Row 3: K2tog, yo, *k3, yo, slip2-k1-psso, yo*; repeat between asterisks, then finish with k3, yo, ssk.
The results both proved and disproved the old wives’ tales. Some differences were obvious and to be expected. The 3-ply yarns were thicker than the 2-ply yarns. The carded yarns were fuzzier than the combed ones.
I will happily challenge the old wives, however, about the superiority of a 2-ply yarn for lace. I could see no evidence that the lace holes in any of the 2-ply swatches were larger or rounder than the holes in the corresponding 3-ply swatch. The 3-ply yarns, however, did have slightly better stitch definition. Thus, the key benefit of knitting lace with a 2-ply yarn is the fineness of the yarn. If your goal is to pull your shawl through a wedding ring, why crowd the ring with an extra ply?
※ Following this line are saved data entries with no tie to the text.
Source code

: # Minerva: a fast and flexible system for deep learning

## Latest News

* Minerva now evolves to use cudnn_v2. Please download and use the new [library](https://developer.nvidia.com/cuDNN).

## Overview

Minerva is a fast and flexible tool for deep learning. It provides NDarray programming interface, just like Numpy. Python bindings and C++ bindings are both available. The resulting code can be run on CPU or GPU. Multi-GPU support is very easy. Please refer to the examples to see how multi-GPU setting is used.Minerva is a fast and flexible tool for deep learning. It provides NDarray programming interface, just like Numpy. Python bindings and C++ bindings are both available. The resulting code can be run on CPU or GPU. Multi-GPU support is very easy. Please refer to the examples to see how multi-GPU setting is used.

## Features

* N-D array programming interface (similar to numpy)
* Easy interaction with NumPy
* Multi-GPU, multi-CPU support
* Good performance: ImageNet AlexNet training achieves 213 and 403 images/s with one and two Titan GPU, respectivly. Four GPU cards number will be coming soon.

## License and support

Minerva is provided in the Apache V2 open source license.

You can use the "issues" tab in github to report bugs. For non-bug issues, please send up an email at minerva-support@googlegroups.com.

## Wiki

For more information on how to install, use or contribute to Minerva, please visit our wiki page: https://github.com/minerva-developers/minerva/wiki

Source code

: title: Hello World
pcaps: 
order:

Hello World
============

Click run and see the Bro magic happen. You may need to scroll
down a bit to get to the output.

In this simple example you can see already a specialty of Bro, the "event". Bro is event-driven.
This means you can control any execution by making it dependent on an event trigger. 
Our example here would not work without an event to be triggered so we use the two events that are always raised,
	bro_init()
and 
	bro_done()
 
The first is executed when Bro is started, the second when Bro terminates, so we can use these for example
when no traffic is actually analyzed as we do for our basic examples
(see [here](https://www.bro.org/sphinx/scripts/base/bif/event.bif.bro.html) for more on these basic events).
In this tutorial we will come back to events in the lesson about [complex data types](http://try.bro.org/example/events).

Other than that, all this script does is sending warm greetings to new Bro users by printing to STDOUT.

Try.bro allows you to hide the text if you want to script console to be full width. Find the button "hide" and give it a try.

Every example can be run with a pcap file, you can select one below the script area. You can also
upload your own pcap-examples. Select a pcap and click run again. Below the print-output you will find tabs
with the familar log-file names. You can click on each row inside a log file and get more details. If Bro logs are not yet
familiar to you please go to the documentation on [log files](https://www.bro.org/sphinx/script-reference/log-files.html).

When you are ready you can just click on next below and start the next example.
The carded yarns were also slightly thicker than the combed yarns. Because carding adds air, carded yarns puff when they’re washed. The puffing, especially with the carded Montadale, somewhat obscured the laciness of the lace.
If your goal is elegance, use a combed yarn. If your goal is warmth, however, a 3-ply carded medium wool is well worth considering. Of the 3 wools, the Merino, in its combed, 2-ply form, produced the finest, softest lace. I could knit a wedding ring shawl with that stuff.
The Montadale, even combed, has a natural fuzziness and bounce that keeps it out of wedding ring territory. But a soft warm wrap? Pull out the Montadale. While I was disappointed with the Cotswold in general, the 2-ply combed yarn did knit into a showy lace.
The fiber was a bit scratchy, with no elasticity. It would not work for next-to-the-skin wear. A 2-ply combed longwool scarf, however, would be just the thing for dressing up a winter coat.
All wools and all prep methods and all yarns have their uses, even for lace. If there’s any lesson I learned from this experiment, it’s don’t spin and knit to please the old wives. Experiment, and then do as you please.
Barbara Bundick has been knitting for 50 years and spinning for 20. She is a graduate of the Olds College Master Spinner Program. She lives in northern Illinois with her husband, one daughter, her daughter’s two cats, and more wheels, spindles, knitting needles, and stash than are worth mentioning.